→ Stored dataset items
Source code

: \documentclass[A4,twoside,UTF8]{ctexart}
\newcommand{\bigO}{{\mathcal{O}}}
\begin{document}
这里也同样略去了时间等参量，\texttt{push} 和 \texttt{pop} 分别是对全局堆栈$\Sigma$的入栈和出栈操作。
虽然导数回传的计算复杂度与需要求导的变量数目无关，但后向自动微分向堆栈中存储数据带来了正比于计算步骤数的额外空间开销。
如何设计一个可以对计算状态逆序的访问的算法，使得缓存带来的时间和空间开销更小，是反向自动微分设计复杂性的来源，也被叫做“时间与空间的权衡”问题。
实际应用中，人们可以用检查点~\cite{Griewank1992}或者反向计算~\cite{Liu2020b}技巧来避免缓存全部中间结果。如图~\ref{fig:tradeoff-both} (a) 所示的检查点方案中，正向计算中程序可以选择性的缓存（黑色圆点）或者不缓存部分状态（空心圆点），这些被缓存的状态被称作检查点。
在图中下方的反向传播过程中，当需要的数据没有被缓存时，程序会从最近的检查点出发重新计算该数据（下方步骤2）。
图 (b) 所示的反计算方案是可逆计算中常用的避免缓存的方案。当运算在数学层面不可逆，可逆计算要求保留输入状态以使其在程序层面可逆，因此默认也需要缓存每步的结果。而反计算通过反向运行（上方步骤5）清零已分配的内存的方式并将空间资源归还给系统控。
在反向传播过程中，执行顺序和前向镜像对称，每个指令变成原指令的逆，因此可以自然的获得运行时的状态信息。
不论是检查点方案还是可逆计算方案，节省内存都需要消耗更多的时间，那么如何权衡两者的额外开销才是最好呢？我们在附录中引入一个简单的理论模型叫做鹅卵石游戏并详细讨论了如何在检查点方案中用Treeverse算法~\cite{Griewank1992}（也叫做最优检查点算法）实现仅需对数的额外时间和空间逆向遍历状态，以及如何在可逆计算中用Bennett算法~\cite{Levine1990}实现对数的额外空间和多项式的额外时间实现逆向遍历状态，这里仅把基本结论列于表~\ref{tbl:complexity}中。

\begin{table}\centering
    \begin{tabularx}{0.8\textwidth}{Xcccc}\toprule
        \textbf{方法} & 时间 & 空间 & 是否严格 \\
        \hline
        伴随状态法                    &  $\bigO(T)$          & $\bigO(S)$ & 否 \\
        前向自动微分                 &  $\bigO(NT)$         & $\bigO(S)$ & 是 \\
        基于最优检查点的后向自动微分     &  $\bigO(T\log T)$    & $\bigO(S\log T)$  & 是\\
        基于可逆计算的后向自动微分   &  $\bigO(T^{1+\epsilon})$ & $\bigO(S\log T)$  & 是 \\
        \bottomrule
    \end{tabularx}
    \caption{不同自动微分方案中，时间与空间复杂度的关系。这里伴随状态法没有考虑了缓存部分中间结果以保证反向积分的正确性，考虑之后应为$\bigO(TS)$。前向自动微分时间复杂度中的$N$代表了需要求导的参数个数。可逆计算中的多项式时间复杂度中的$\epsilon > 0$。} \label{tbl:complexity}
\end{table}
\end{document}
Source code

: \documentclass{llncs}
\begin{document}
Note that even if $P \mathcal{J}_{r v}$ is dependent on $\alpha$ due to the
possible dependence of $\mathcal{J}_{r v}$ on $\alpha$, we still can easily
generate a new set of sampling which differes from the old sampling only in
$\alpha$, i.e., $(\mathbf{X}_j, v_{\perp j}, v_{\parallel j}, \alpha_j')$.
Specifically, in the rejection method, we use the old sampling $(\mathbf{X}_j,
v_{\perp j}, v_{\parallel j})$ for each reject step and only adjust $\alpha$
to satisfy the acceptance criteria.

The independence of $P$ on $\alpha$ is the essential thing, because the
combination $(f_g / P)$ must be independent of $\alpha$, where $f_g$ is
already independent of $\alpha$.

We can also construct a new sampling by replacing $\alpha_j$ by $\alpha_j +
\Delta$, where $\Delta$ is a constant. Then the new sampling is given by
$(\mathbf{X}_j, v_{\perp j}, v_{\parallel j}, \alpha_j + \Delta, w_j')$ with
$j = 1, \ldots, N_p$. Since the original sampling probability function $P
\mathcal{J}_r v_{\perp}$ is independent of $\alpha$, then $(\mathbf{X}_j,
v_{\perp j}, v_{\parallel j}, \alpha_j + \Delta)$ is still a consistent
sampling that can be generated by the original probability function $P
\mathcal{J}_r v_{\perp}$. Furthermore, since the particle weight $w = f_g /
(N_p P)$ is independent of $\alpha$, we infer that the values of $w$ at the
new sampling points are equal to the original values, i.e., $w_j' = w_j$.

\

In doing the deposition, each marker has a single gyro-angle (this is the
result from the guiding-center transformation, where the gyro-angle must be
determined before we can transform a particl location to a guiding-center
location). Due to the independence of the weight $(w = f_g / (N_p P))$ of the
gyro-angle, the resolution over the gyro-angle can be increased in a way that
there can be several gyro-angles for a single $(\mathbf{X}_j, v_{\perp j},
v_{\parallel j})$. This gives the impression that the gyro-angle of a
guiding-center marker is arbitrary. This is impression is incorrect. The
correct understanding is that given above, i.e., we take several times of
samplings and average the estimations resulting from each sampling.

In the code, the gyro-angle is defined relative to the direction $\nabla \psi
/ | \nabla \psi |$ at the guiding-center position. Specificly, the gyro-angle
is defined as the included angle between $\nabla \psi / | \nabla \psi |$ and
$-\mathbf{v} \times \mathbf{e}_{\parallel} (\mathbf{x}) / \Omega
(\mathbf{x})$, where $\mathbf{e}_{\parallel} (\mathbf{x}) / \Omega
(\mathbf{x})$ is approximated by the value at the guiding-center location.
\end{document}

→ WORK ITEM
Every entry, from first to last, should be written out exactly.

→ TASK OUTPUT
Source code

: \documentclass[A4,twoside,UTF8]{ctexart}
\newcommand{\bigO}{{\mathcal{O}}}
\begin{document}
这里也同样略去了时间等参量，\texttt{push} 和 \texttt{pop} 分别是对全局堆栈$\Sigma$的入栈和出栈操作。
虽然导数回传的计算复杂度与需要求导的变量数目无关，但后向自动微分向堆栈中存储数据带来了正比于计算步骤数的额外空间开销。
如何设计一个可以对计算状态逆序的访问的算法，使得缓存带来的时间和空间开销更小，是反向自动微分设计复杂性的来源，也被叫做“时间与空间的权衡”问题。
实际应用中，人们可以用检查点~\cite{Griewank1992}或者反向计算~\cite{Liu2020b}技巧来避免缓存全部中间结果。如图~\ref{fig:tradeoff-both} (a) 所示的检查点方案中，正向计算中程序可以选择性的缓存（黑色圆点）或者不缓存部分状态（空心圆点），这些被缓存的状态被称作检查点。
在图中下方的反向传播过程中，当需要的数据没有被缓存时，程序会从最近的检查点出发重新计算该数据（下方步骤2）。
图 (b) 所示的反计算方案是可逆计算中常用的避免缓存的方案。当运算在数学层面不可逆，可逆计算要求保留输入状态以使其在程序层面可逆，因此默认也需要缓存每步的结果。而反计算通过反向运行（上方步骤5）清零已分配的内存的方式并将空间资源归还给系统控。
在反向传播过程中，执行顺序和前向镜像对称，每个指令变成原指令的逆，因此可以自然的获得运行时的状态信息。
不论是检查点方案还是可逆计算方案，节省内存都需要消耗更多的时间，那么如何权衡两者的额外开销才是最好呢？我们在附录中引入一个简单的理论模型叫做鹅卵石游戏并详细讨论了如何在检查点方案中用Treeverse算法~\cite{Griewank1992}（也叫做最优检查点算法）实现仅需对数的额外时间和空间逆向遍历状态，以及如何在可逆计算中用Bennett算法~\cite{Levine1990}实现对数的额外空间和多项式的额外时间实现逆向遍历状态，这里仅把基本结论列于表~\ref{tbl:complexity}中。

\begin{table}\centering
    \begin{tabularx}{0.8\textwidth}{Xcccc}\toprule
        \textbf{方法} & 时间 & 空间 & 是否严格 \\
        \hline
        伴随状态法                    &  $\bigO(T)$          & $\bigO(S)$ & 否 \\
        前向自动微分                 &  $\bigO(NT)$         & $\bigO(S)$ & 是 \\
        基于最优检查点的后向自动微分     &  $\bigO(T\log T)$    & $\bigO(S\log T)$  & 是\\
        基于可逆计算的后向自动微分   &  $\bigO(T^{1+\epsilon})$ & $\bigO(S\log T)$  & 是 \\
        \bottomrule
    \end{tabularx}
    \caption{不同自动微分方案中，时间与空间复杂度的关系。这里伴随状态法没有考虑了缓存部分中间结果以保证反向积分的正确性，考虑之后应为$\bigO(TS)$。前向自动微分时间复杂度中的$N$代表了需要求导的参数个数。可逆计算中的多项式时间复杂度中的$\epsilon > 0$。} \label{tbl:complexity}
\end{table}
\end{document}
Source code

: \documentclass{llncs}
\begin{document}
Note that even if $P \mathcal{J}_{r v}$ is dependent on $\alpha$ due to the
possible dependence of $\mathcal{J}_{r v}$ on $\alpha$, we still can easily
generate a new set of sampling which differes from the old sampling only in
$\alpha$, i.e., $(\mathbf{X}_j, v_{\perp j}, v_{\parallel j}, \alpha_j')$.
Specifically, in the rejection method, we use the old sampling $(\mathbf{X}_j,
v_{\perp j}, v_{\parallel j})$ for each reject step and only adjust $\alpha$
to satisfy the acceptance criteria.

The independence of $P$ on $\alpha$ is the essential thing, because the
combination $(f_g / P)$ must be independent of $\alpha$, where $f_g$ is
already independent of $\alpha$.

We can also construct a new sampling by replacing $\alpha_j$ by $\alpha_j +
\Delta$, where $\Delta$ is a constant. Then the new sampling is given by
$(\mathbf{X}_j, v_{\perp j}, v_{\parallel j}, \alpha_j + \Delta, w_j')$ with
$j = 1, \ldots, N_p$. Since the original sampling probability function $P
\mathcal{J}_r v_{\perp}$ is independent of $\alpha$, then $(\mathbf{X}_j,
v_{\perp j}, v_{\parallel j}, \alpha_j + \Delta)$ is still a consistent
sampling that can be generated by the original probability function $P
\mathcal{J}_r v_{\perp}$. Furthermore, since the particle weight $w = f_g /
(N_p P)$ is independent of $\alpha$, we infer that the values of $w$ at the
new sampling points are equal to the original values, i.e., $w_j' = w_j$.

\

In doing the deposition, each marker has a single gyro-angle (this is the
result from the guiding-center transformation, where the gyro-angle must be
determined before we can transform a particl location to a guiding-center
location). Due to the independence of the weight $(w = f_g / (N_p P))$ of the
gyro-angle, the resolution over the gyro-angle can be increased in a way that
there can be several gyro-angles for a single $(\mathbf{X}_j, v_{\perp j},
v_{\parallel j})$. This gives the impression that the gyro-angle of a
guiding-center marker is arbitrary. This is impression is incorrect. The
correct understanding is that given above, i.e., we take several times of
samplings and average the estimations resulting from each sampling.

In the code, the gyro-angle is defined relative to the direction $\nabla \psi
/ | \nabla \psi |$ at the guiding-center position. Specificly, the gyro-angle
is defined as the included angle between $\nabla \psi / | \nabla \psi |$ and
$-\mathbf{v} \times \mathbf{e}_{\parallel} (\mathbf{x}) / \Omega
(\mathbf{x})$, where $\mathbf{e}_{\parallel} (\mathbf{x}) / \Omega
(\mathbf{x})$ is approximated by the value at the guiding-center location.
\end{document}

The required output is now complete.